At an annual state convention of school district officials, Walker also previewed a message he’ll deliver on Wednesday, touting historic spending on K-12 education in his latest budget and the impact of his controversial 2011 Act 10 law that hobbled the ability of public teachers unions to negotiate benefits, working conditions and wages.
“Making a historic investment in K-12 education is great, but knowing with certainty those dollars will be invested in improving the quality of the classroom is priceless,” Walker said.
Walker also took a dig at state Superintendent Tony Evers, one of several Democrats vying to challenge Walker’s bid for a third term, who was in attendance.
Walker read from a February 2017 Wisconsin State Journal article that noted Walker’s 2017-19 budget proposal put $227 million more into public schools than Evers’ budget proposal and quoted Evers’ saying at the time it was a “pro-kid budget” and “an important step forward.”
“I’m glad to see at least last year there was pretty broad-based support,” Walker said.
Immediately after Walker’s speech, Evers came on stage to hand out an award and deadpanned, “How ironic,” before responding: “Any time any governor adopts my budget, it’s a good day.”
In an interview with the State Journal afterward, Evers said he’s happy that Walker added money for K-12 schools — some $649 million in new spending over the biennium — “but the fact is for the last five years he cut $1 billion out (and) not counting inflation we’re not back to where we should be.”
“We’re still running behind,” Evers said. “That’s one of the reasons why I’m running (for governor). We haven’t made up that money they took from us in the past.”
Evers, who spoke at the convention on Wednesday, said school board members told him they saw the increased education funding as either not enough, given how many districts are still proposing referendums to exceed state-imposed revenue limits, or they see it as a political ploy.
Terry McCloskey, past president of the Wisconsin Association of School Boards and a Three Lakes School Board member, said Walker’s budget had a calming effect on school officials around the state.
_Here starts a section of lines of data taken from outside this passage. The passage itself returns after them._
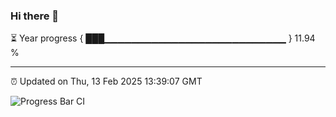 ### Hi there 👋

⏳ Year progress { ███▁▁▁▁▁▁▁▁▁▁▁▁▁▁▁▁▁▁▁▁▁▁▁▁▁▁▁ } 11.94 %

---

⏰ Updated on Thu, 13 Feb 2025 13:39:07 GMT

![Progress Bar CI](https://github.com/IshwaranRudhara/GIT-ACTION/workflows/Progress%20Bar%20CI/badge.svg)
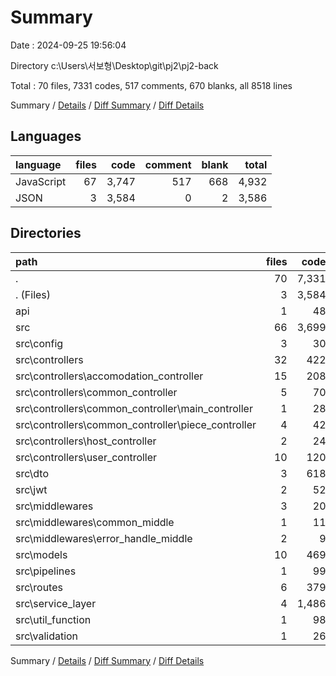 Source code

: # Summary

Date : 2024-09-25 19:56:04

Directory c:\\Users\\서보형\\Desktop\\git\\pj2\\pj2-back

Total : 70 files,  7331 codes, 517 comments, 670 blanks, all 8518 lines

Summary / [Details](details.md) / [Diff Summary](diff.md) / [Diff Details](diff-details.md)

## Languages
| language | files | code | comment | blank | total |
| :--- | ---: | ---: | ---: | ---: | ---: |
| JavaScript | 67 | 3,747 | 517 | 668 | 4,932 |
| JSON | 3 | 3,584 | 0 | 2 | 3,586 |

## Directories
| path | files | code | comment | blank | total |
| :--- | ---: | ---: | ---: | ---: | ---: |
| . | 70 | 7,331 | 517 | 670 | 8,518 |
| . (Files) | 3 | 3,584 | 0 | 2 | 3,586 |
| api | 1 | 48 | 22 | 10 | 80 |
| src | 66 | 3,699 | 495 | 658 | 4,852 |
| src\\config | 3 | 30 | 0 | 11 | 41 |
| src\\controllers | 32 | 422 | 65 | 126 | 613 |
| src\\controllers\\accomodation_controller | 15 | 208 | 28 | 56 | 292 |
| src\\controllers\\common_controller | 5 | 70 | 11 | 21 | 102 |
| src\\controllers\\common_controller\\main_controller | 1 | 28 | 2 | 5 | 35 |
| src\\controllers\\common_controller\\piece_controller | 4 | 42 | 9 | 16 | 67 |
| src\\controllers\\host_controller | 2 | 24 | 4 | 4 | 32 |
| src\\controllers\\user_controller | 10 | 120 | 22 | 45 | 187 |
| src\\dto | 3 | 618 | 89 | 53 | 760 |
| src\\jwt | 2 | 52 | 2 | 10 | 64 |
| src\\middlewares | 3 | 20 | 4 | 5 | 29 |
| src\\middlewares\\common_middle | 1 | 11 | 4 | 3 | 18 |
| src\\middlewares\\error_handle_middle | 2 | 9 | 0 | 2 | 11 |
| src\\models | 10 | 469 | 77 | 85 | 631 |
| src\\pipelines | 1 | 99 | 16 | 7 | 122 |
| src\\routes | 6 | 379 | 107 | 114 | 600 |
| src\\service_layer | 4 | 1,486 | 117 | 224 | 1,827 |
| src\\util_function | 1 | 98 | 16 | 12 | 126 |
| src\\validation | 1 | 26 | 2 | 11 | 39 |

Summary / [Details](details.md) / [Diff Summary](diff.md) / [Diff Details](diff-details.md) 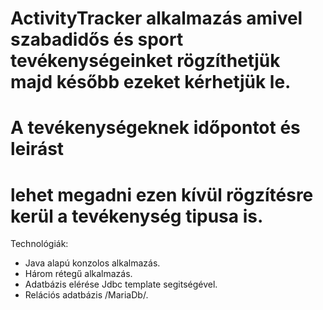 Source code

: # ActivityTracker alkalmazás amivel szabadidős és sport tevékenységeinket rögzíthetjük majd később ezeket kérhetjük le.
#  A tevékenységeknek időpontot és leirást 
# lehet megadni ezen kívül rögzítésre kerül a tevékenység tipusa is.

Technológiák:
- Java alapú konzolos alkalmazás.
- Három rétegű alkalmazás.
- Adatbázis elérése Jdbc template segitségével.
- Relációs adatbázis /MariaDb/.
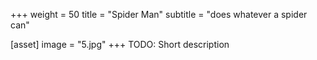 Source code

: +++
weight = 50
title = "Spider Man"
subtitle = "does whatever a spider can"

[asset]
  image = "5.jpg"
+++
TODO: Short description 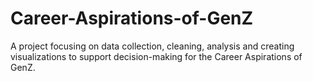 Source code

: # Career-Aspirations-of-GenZ
A project focusing on data collection, cleaning, analysis and creating visualizations to support decision-making for the Career Aspirations of GenZ.
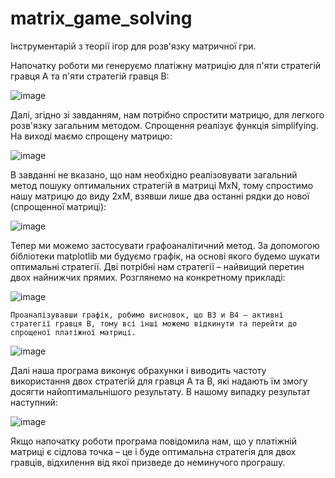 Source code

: # matrix_game_solving
Інструментарій з теорії ігор для розв'язку матричної гри.

Напочатку роботи ми генеруємо платіжну матрицію для п'яти стратегій гравця А та п'яти стратегій гравця В:

![image](https://user-images.githubusercontent.com/106236149/227284325-fd5e1ae0-bfae-4544-81f9-a860b5c1f19c.png)

Далі, згідно зі завданням, нам потрібно спростити матрицю, для легкого розв'язку загальним методом. Спрощення реалізує функція simplifying. На виході маємо спрощену матрицю:

 ![image](https://user-images.githubusercontent.com/106236149/227284361-fcd2451a-b68a-4024-b762-670f6bcfe93d.png)

В завданні не вказано, що нам необхідно реалізовувати загальний метод пошуку оптимальних стратегій в матриці MxN, тому спростимо нашу матрицю до виду 2xM, взявши лише два останні рядки до нової (спрощенної матриці):

 ![image](https://user-images.githubusercontent.com/106236149/227284411-d836ae16-4962-4ad5-9ee2-61a669217512.png)

Тепер ми можемо застосувати графоаналітичний метод. За допомогою бібліотеки matplotlib ми будуємо графік, на основі якого будемо шукати оптимальні стратегії. Дві потрібні нам стратегії – найвищий перетин двох найнижчих прямих.
Розглянемо на конкретному прикладі:

 ![image](https://user-images.githubusercontent.com/106236149/227284464-b9759975-7a92-4ba9-825c-6a65e79589c6.png)

	Проаналізувавши графік, робимо висновок, що B3 и B4 – активні стратегії гравця В, тому всі інші можемо відкинути та перейти до спрощеної платіжної матриці. 

 ![image](https://user-images.githubusercontent.com/106236149/227284505-9b6c48a7-74a1-406f-b77b-210e1dfde069.png)

Далі наша програма виконує обрахунки і виводить частоту використання двох стратегій для гравця А та В, які надають їм змогу досягти найоптимальнішого результату. В нашому випадку результат наступний:
 
![image](https://user-images.githubusercontent.com/106236149/227284610-f73aafbf-ea24-4d3e-9bbb-05468104df97.png)

Якщо напочатку роботи програма повідомила нам, що у платіжній матриці є сідлова точка – це і буде оптимальна стратегія для двох гравців, відхилення від якої призведе до неминучого програшу. 
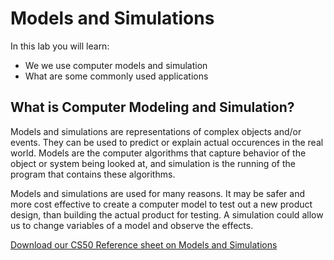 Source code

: # Models and Simulations

In this lab you will learn:

- We we use computer models and simulation
- What are some commonly used applications

## What is Computer Modeling and Simulation?

Models and simulations are representations of complex objects and/or events. They can be used to predict or explain actual occurences in the real world. Models are the computer algorithms that capture behavior of the object or system being looked at, and simulation is the running of the program that contains these algorithms.

Models and simulations are used for many reasons. It may be safer and more cost effective to create a computer model to test out a new product design, than building the actual product for testing. A simulation could allow us to change variables of a model and observe the effects. 





[Download our CS50 Reference sheet on Models and Simulations](https://ap.cs50.school/assets/pdfs/unit3/models_and_simulations.pdf)
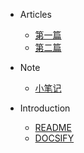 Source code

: * Articles
  * [第一篇](Articles/1.md)
  * [第二篇](Articles/2.md)

* Note
  * [小笔记](Note/1.md)

* Introduction
  *  [README](README.MD "")
  *  [DOCSIFY](https://docsify.js.org)
    
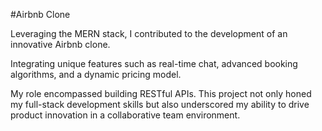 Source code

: #Airbnb Clone


Leveraging the MERN stack, I contributed to the development of an innovative Airbnb clone.

Integrating unique features such as real-time chat, advanced booking algorithms, and a dynamic pricing model.

My role encompassed building RESTful APIs. This project not only honed my full-stack development skills but also underscored my ability to drive product innovation in a collaborative team environment. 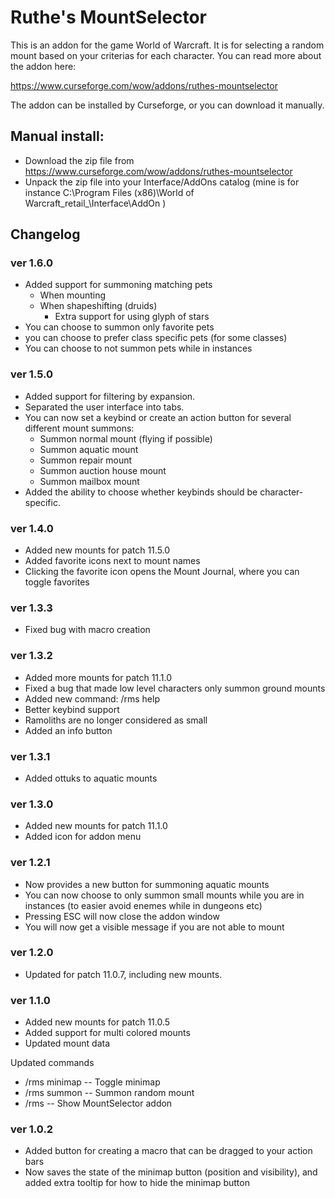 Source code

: # Ruthe's MountSelector

This is an addon for the game World of Warcraft. It is for selecting a random mount based on your criterias for each character. You can read more about the addon here:

https://www.curseforge.com/wow/addons/ruthes-mountselector

The addon can be installed by Curseforge, or you can download it manually.

## Manual install:
- Download the zip file from https://www.curseforge.com/wow/addons/ruthes-mountselector
- Unpack the zip file into your Interface/AddOns catalog (mine is for instance C:\Program Files (x86)\World of Warcraft\_retail_\Interface\AddOn )

## Changelog

### ver 1.6.0
- Added support for summoning matching pets
    - When mounting
    - When shapeshifting (druids)
        - Extra support for using glyph of stars
- You can choose to summon only favorite pets
- you can choose to prefer class specific pets (for some classes)
- You can choose to not summon pets while in instances

### ver 1.5.0
- Added support for filtering by expansion.
- Separated the user interface into tabs.
- You can now set a keybind or create an action button for several different mount summons:
    - Summon normal mount (flying if possible)
    - Summon aquatic mount
    - Summon repair mount
    - Summon auction house mount
    - Summon mailbox mount
- Added the ability to choose whether keybinds should be character-specific.

### ver 1.4.0
- Added new mounts for patch 11.5.0
- Added favorite icons next to mount names
- Clicking the favorite icon opens the Mount Journal, where you can toggle favorites

### ver 1.3.3
- Fixed bug with macro creation

### ver 1.3.2
- Added more mounts for patch 11.1.0
- Fixed a bug that made low level characters only summon ground mounts
- Added new command: /rms help
- Better keybind support
- Ramoliths are no longer considered as small
- Added an info button

### ver 1.3.1
- Added ottuks to aquatic mounts

### ver 1.3.0
- Added new mounts for patch 11.1.0
- Added icon for addon menu

### ver 1.2.1
- Now provides a new button for summoning aquatic mounts
- You can now choose to only summon small mounts while you are in instances (to easier avoid enemes while in dungeons etc)
- Pressing ESC will now close the addon window
- You will now get a visible message if you are not able to mount

### ver 1.2.0
- Updated for patch 11.0.7, including new mounts.

### ver 1.1.0
- Added new mounts for patch 11.0.5
- Added support for multi colored mounts
- Updated mount data

Updated commands
- /rms minimap -- Toggle minimap
- /rms summon  -- Summon random mount
- /rms         -- Show MountSelector addon

### ver 1.0.2
- Added button for creating a macro that can be dragged to your action bars
- Now saves the state of the minimap button (position and visibility), and added extra tooltip for how to hide the minimap button
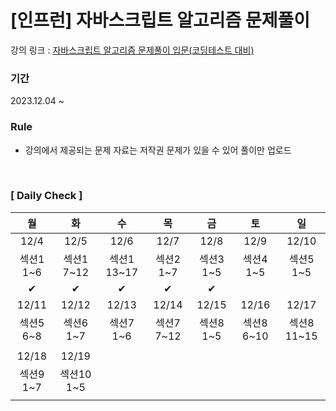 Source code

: # [인프런] 자바스크립트 알고리즘 문제풀이

강의 링크 : [자바스크립트 알고리즘 문제풀이 입문(코딩테스트 대비)](https://www.inflearn.com/course/%EC%9E%90%EB%B0%94%EC%8A%A4%ED%81%AC%EB%A6%BD%ED%8A%B8-%EC%95%8C%EA%B3%A0%EB%A6%AC%EC%A6%98-%EB%AC%B8%EC%A0%9C%ED%92%80%EC%9D%B4/dashboard) <br/>

### 기간

2023.12.04 ~

### Rule

- 강의에서 제공되는 문제 자료는 저작권 문제가 있을 수 있어 풀이만 업로드

<br />

### [ Daily Check ]

|    월     |     화     |     수      |     목     |    금     |     토     |     일      |
| :-------: | :--------: | :---------: | :--------: | :-------: | :--------: | :---------: |
|   12/4    |    12/5    |    12/6     |    12/7    |   12/8    |    12/9    |    12/10    |
| 섹션1 1~6 | 섹션1 7~12 | 섹션1 13~17 | 섹션2 1~7  | 섹션3 1~5 | 섹션4 1~5  |  섹션5 1~5  |
|     ✔     |     ✔      |      ✔      |     ✔      |     ✔     |            |             |
|   12/11   |   12/12    |    12/13    |   12/14    |   12/15   |   12/16    |    12/17    |
| 섹션5 6~8 | 섹션6 1~7  |  섹션7 1~6  | 섹션7 7~12 | 섹션8 1~5 | 섹션8 6~10 | 섹션8 11~15 |
|           |            |             |            |           |            |             |
|   12/18   |   12/19    |
| 섹션9 1~7 | 섹션10 1~5 |
|           |            |             |            |           |            |             |
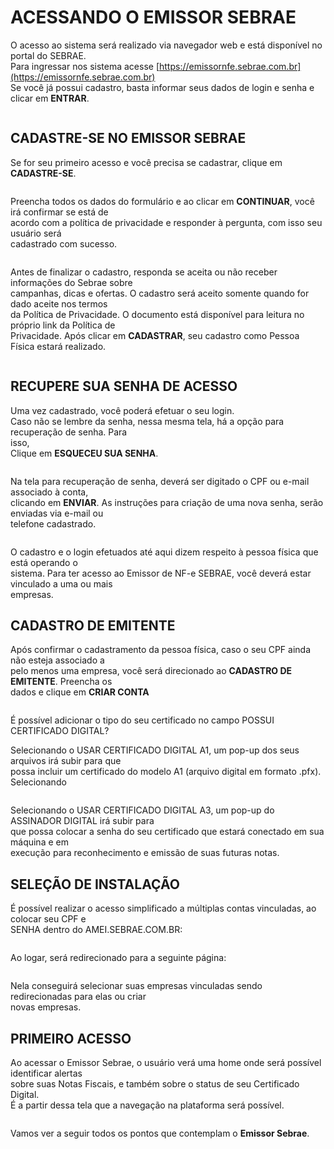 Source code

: # ACESSANDO O EMISSOR SEBRAE

O acesso ao sistema será realizado via navegador web e está disponível no portal do SEBRAE.\
Para ingressar nos sistema acesse [https://emissornfe.sebrae.com.br](https://emissornfe.sebrae.com.br)\
Se você já possui cadastro, basta informar seus dados de login e senha e clicar em **ENTRAR**.

<figure><img src="../.gitbook/assets/image (168).png" alt=""><figcaption></figcaption></figure>

## CADASTRE-SE NO EMISSOR SEBRAE

Se for seu primeiro acesso e você precisa se cadastrar, clique em **CADASTRE-SE**.

<figure><img src="../.gitbook/assets/image (169).png" alt=""><figcaption></figcaption></figure>

Preencha todos os dados do formulário e ao clicar em **CONTINUAR**, você irá confirmar se está de\
acordo com a política de privacidade e responder à pergunta, com isso seu usuário será\
cadastrado com sucesso.

<figure><img src="../.gitbook/assets/image (170).png" alt=""><figcaption></figcaption></figure>

Antes de finalizar o cadastro, responda se aceita ou não receber informações do Sebrae sobre\
campanhas, dicas e ofertas. O cadastro será aceito somente quando for dado aceite nos termos\
da Política de Privacidade. O documento está disponível para leitura no próprio link da Política de\
Privacidade. Após clicar em **CADASTRAR**, seu cadastro como Pessoa Física estará realizado.

<figure><img src="../.gitbook/assets/image (171).png" alt=""><figcaption></figcaption></figure>

## RECUPERE SUA SENHA DE ACESSO

Uma vez cadastrado, você poderá efetuar o seu login.\
Caso não se lembre da senha, nessa mesma tela, há a opção para recuperação de senha. Para\
isso,\
Clique em **ESQUECEU SUA SENHA**.

<figure><img src="../.gitbook/assets/image (172).png" alt=""><figcaption></figcaption></figure>

Na tela para recuperação de senha, deverá ser digitado o CPF ou e-mail associado à conta,\
clicando em **ENVIAR**. As instruções para criação de uma nova senha, serão enviadas via e-mail ou\
telefone cadastrado.

<figure><img src="../.gitbook/assets/image (173).png" alt=""><figcaption></figcaption></figure>

O cadastro e o login efetuados até aqui dizem respeito à pessoa física que está operando o\
sistema. Para ter acesso ao Emissor de NF-e SEBRAE, você deverá estar vinculado a uma ou mais\
empresas.

## CADASTRO DE EMITENTE

Após confirmar o cadastramento da pessoa física, caso o seu CPF ainda não esteja associado a\
pelo menos uma empresa, você será direcionado ao **CADASTRO DE EMITENTE**. Preencha os\
dados e clique em **CRIAR CONTA**

<figure><img src="../.gitbook/assets/image (174).png" alt=""><figcaption></figcaption></figure>

É possível adicionar o tipo do seu certificado no campo POSSUI CERTIFICADO DIGITAL?

Selecionando o USAR CERTIFICADO DIGITAL A1, um pop-up dos seus arquivos irá subir para que\
possa incluir um certificado do modelo A1 (arquivo digital em formato .pfx).\
Selecionando

<figure><img src="../.gitbook/assets/image (175).png" alt=""><figcaption></figcaption></figure>

Selecionando o USAR CERTIFICADO DIGITAL A3, um pop-up do ASSINADOR DIGITAL irá subir para\
que possa colocar a senha do seu certificado que estará conectado em sua máquina e em\
execução para reconhecimento e emissão de suas futuras notas.

## SELEÇÃO DE INSTALAÇÃO

É possível realizar o acesso simplificado a múltiplas contas vinculadas, ao colocar seu CPF e\
SENHA dentro do AMEI.SEBRAE.COM.BR:

<figure><img src="../.gitbook/assets/image (176).png" alt=""><figcaption></figcaption></figure>

Ao logar, será redirecionado para a seguinte página:

<figure><img src="../.gitbook/assets/image (177).png" alt=""><figcaption></figcaption></figure>

Nela conseguirá selecionar suas empresas vinculadas sendo redirecionadas para elas ou criar\
novas empresas.

## PRIMEIRO ACESSO

Ao acessar o Emissor Sebrae, o usuário verá uma home onde será possível identificar alertas\
sobre suas Notas Fiscais, e também sobre o status de seu Certificado Digital.\
É a partir dessa tela que a navegação na plataforma será possível.

<figure><img src="../.gitbook/assets/image (178).png" alt=""><figcaption></figcaption></figure>

Vamos ver a seguir todos os pontos que contemplam o **Emissor Sebrae**.
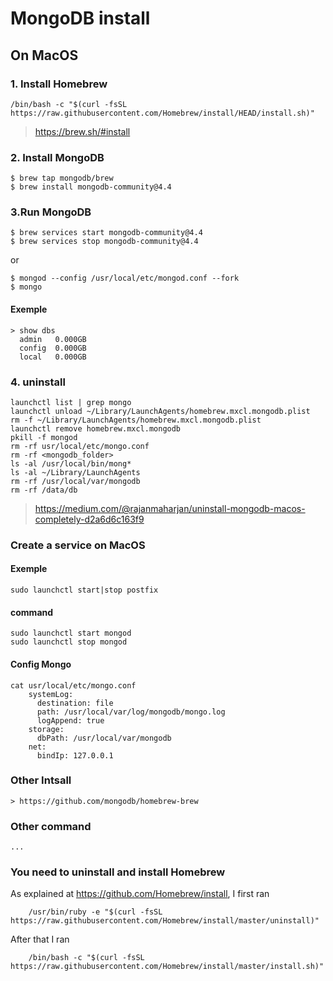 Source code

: # MongoDB install
## On MacOS
### 1. Install Homebrew
    /bin/bash -c "$(curl -fsSL https://raw.githubusercontent.com/Homebrew/install/HEAD/install.sh)"
> https://brew.sh/#install
### 2. Install MongoDB

    $ brew tap mongodb/brew
    $ brew install mongodb-community@4.4
    
### 3.Run MongoDB 

    $ brew services start mongodb-community@4.4
    $ brew services stop mongodb-community@4.4
    
   or
   
    $ mongod --config /usr/local/etc/mongod.conf --fork
    $ mongo
    
#### Exemple
    
    > show dbs
      admin   0.000GB
      config  0.000GB
      local   0.000GB


### 4. uninstall

    launchctl list | grep mongo
    launchctl unload ~/Library/LaunchAgents/homebrew.mxcl.mongodb.plist
    rm -f ~/Library/LaunchAgents/homebrew.mxcl.mongodb.plist
    launchctl remove homebrew.mxcl.mongodb
    pkill -f mongod
    rm -rf usr/local/etc/mongo.conf
    rm -rf <mongodb_folder>
    ls -al /usr/local/bin/mong*
    ls -al ~/Library/LaunchAgents
    rm -rf /usr/local/var/mongodb
    rm -rf /data/db
    
> https://medium.com/@rajanmaharjan/uninstall-mongodb-macos-completely-d2a6d6c163f9
### Create a service on MacOS
    
#### Exemple
    sudo launchctl start|stop postfix 
    
#### command
    sudo launchctl start mongod
    sudo launchctl stop mongod

#### Config Mongo
    cat usr/local/etc/mongo.conf
        systemLog:
          destination: file
          path: /usr/local/var/log/mongodb/mongo.log
          logAppend: true
        storage:
          dbPath: /usr/local/var/mongodb
        net:
          bindIp: 127.0.0.1

### Other Intsall
    > https://github.com/mongodb/homebrew-brew


### Other command
    ...
    
### You need to uninstall and install Homebrew
    
 As explained at https://github.com/Homebrew/install, I first ran 
        
        /usr/bin/ruby -e "$(curl -fsSL https://raw.githubusercontent.com/Homebrew/install/master/uninstall)" 
 
 After that I ran 
 
        /bin/bash -c "$(curl -fsSL https://raw.githubusercontent.com/Homebrew/install/master/install.sh)"
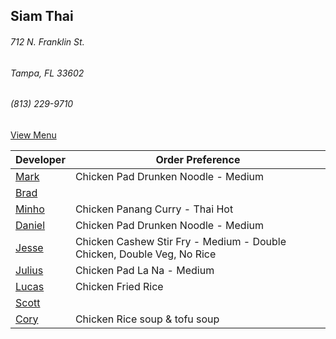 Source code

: ## Siam Thai
###### 712 N. Franklin St.
###### Tampa, FL 33602
###### (813) 229-9710

[View Menu](http://www.si-am-thairestaurant.com/lunch-menu/)



Developer                                           | Order Preference
----------------------------------------------------|---------------------
[Mark](http://github.com/mark-smithtb)              | Chicken Pad Drunken Noodle - Medium
[Brad](https://github.com/bradreed)                 | 
[Minho](https://github.com/minhochoi)               | Chicken Panang Curry - Thai Hot
[Daniel](https://github.come/dtartaglia)            | Chicken Pad Drunken Noodle - Medium
[Jesse](https://github.com/jessecurry)              | Chicken Cashew Stir Fry - Medium - Double Chicken, Double Veg, No Rice
[Julius](https://github.com/)                       | Chicken Pad La Na - Medium
[Lucas](https://github.com/)                        | Chicken Fried Rice
[Scott](https://github.com/)                        | 
[Cory](https://github.com/khaladin)                 | Chicken Rice soup & tofu soup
He noted school boards have typically brought to the conference 18 to 25 resolutions for changes they would like to see at the state level, but this year there were only eight resolutions.
“I don’t think everybody’s happy, but I don’t think anybody’s unhappy,” McCloskey said.
Ken Neuburg, a Republican and Colfax School Board member, said he particularly appreciates Walker’s support for career training and college credit in high school and encouraging students to stay in Wisconsin.
Barb Callahan, a Democrat and director of pupil services for the Deerfield School District, said she also appreciates Walker’s increase in funding for schools, but sees Evers as being attentive to all issues facing K-12 schools, not just the budget. She hasn’t decided whom to support in the Democratic primary.
Speaking with reporters after the speech, Walker said part of the reason a Democrat won a surprise victory in the 10th Senate District race in northwestern Wisconsin on Tuesday was because he and his supporters need to do a better job conveying a message to voters about positive things happening in the state, such as the increased funding for K-12 education and record-low unemployment, which reached 3 percent last month.
That message will likely be central to his annual state of the state speech scheduled for 3 p.m. Wednesday. He will also lay out plans for the $137.5 million surplus.
On Friday he said the surplus funds will be used to cover a proposed $100 per pupil increase in aid to rural districts, which is expected to cost $6.4 million next year. Walker has also backed a proposal he previously vetoed from the budget that would raise the amount of funding certain districts can raise in combined state aid and property taxes from $9,100 per student to $9,400 next year and eventually to $9,800.
An average district can raise about $10,500 per pupil, a disparity that was created when the state imposed revenue limits on districts 25 years ago, penalizing districts that spent less than the national average.
The nonpartisan Legislative Fiscal Bureau said the unanticipated surplus resulted from $78 million more in estimated tax collections and departmental revenues and a decrease of $97.7 million in spending, mostly from refinanced bonds. The surplus triggers an automatic transfer of $38.2 million to the state’s rainy day fund.
The surplus is significantly less than the nearly $1 billion surplus Walker and Republicans were able to convert into tax cuts in 2014 just before his last re-election campaign.
Walker said the surplus funds won’t be used to cover the $80 million price tag for replacing the Lincoln Hills School for Boys and Copper Lake School for Girls juvenile prison with regional facilities — a solution Walker has recently embraced after years of dysfunction and abuse at the Irma facilities. Instead, Walker plans to discuss with lawmakers using state borrowing already authorized in the budget to cover those costs.